It’s easy to see that the way we use language changes over time. Dictionaries are one way to measure this, particularly over the long term. Compare a dictionary from a century ago to a modern version and you can see changes in meanings of words as well as changes in the words that are used and the ones that fall out of circulation.
But how about over a shorter time scale? And what about spoken words rather than written language? As it turns out, there are some resources for that too. The Spoken British National Corpus is a collection of data about spoken English, at least in Britain. There are American versions too, such as the Corpus of Contemporary American English. Since I found the British one first, I’ll focus on that one to start with.

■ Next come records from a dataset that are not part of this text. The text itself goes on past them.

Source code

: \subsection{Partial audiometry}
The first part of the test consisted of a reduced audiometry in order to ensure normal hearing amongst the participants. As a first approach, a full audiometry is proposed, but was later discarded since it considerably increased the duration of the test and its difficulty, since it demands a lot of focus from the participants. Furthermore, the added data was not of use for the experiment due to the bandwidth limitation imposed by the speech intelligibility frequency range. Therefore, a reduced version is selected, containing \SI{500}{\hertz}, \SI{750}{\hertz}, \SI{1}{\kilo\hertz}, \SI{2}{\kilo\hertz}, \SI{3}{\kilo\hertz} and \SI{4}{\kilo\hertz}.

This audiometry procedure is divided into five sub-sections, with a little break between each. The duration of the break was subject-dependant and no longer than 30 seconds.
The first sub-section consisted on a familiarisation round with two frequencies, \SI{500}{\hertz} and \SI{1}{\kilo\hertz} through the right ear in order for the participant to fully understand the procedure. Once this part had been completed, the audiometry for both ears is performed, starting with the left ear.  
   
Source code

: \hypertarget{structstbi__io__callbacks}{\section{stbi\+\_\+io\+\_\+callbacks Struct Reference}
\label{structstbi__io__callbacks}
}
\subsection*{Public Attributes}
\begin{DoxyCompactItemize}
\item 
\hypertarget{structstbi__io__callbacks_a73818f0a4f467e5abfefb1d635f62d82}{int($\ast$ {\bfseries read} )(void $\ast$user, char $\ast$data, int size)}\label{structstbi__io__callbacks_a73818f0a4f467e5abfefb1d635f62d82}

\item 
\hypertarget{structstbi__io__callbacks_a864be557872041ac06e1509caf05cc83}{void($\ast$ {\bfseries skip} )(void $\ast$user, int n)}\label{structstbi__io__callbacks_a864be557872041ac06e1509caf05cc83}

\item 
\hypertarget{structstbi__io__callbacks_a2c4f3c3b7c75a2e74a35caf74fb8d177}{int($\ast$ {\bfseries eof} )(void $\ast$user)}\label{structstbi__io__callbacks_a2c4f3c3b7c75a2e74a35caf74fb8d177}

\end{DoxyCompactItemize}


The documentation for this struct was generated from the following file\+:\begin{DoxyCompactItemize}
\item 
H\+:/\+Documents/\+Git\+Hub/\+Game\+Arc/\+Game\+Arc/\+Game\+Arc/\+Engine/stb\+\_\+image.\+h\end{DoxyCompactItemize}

You can find out some interesting things about how language use changed between, say, the mid-1990s and about 2015 in England. As you’ve probably noticed, “awesome” is used a great deal more nowadays than it used to be. That’s the case in both the US and England, but in the British case “awesome” seems to have replaced the word “marvelous.” “Marvelous” was never as common in American English as it seems to have been in the UK, by the way, possibly because from their perspective we misspell it every time (in the UK it’s “marvellous”).
You can also track things like “the words that have most declined in usage since 1995.” In England they include some words that were never common here in the first place: “ta-ra”, “mucking”, “matey”, “cobbler”, and “draught”. “Boxer” and “playschool” are also US words, but I suspect that here “playschool” is more likely to be a brand name (Playskool). Another word that’s declined sharply is “cassette.” That illustrates something interesting about the corresponding list of words that have increased in usage — most of them have to do with technology. They include “website”, “laptop”, “texted”, “email”, “internet”, and some more brand names: Google, YouTube, iPhone, iPad, and Facebook.
You can also find some facts that would be quite valuable to have at your fingertips, such as “what are the two the most common adverbs used in movie titles” (“up” and “out” — this is from the US corpus) as well as “do we talk more about education than we used to?” (yes, a lot more, and the use of the word “university” has tripled in the past two decades — this is from the UK project).
It’s not entirely clear how “spoken” English is recorded in these projects — they ingest data from a vast array of publications from magazines to books to scripts, but there seems to be some system of recording things people actually say. I haven’t found the details about how they do that, though. Probably has something to do with the NSA.
In any case, if you want to know whether “smart” is more likely — in fiction — to be used to mean “hurts” as in “ouch, that smarts” or to mean intelligent as in “she’s very smart,” these projects are the best places to go. “Smart” for hurts versus “smart” for bright, by the way, is a tie.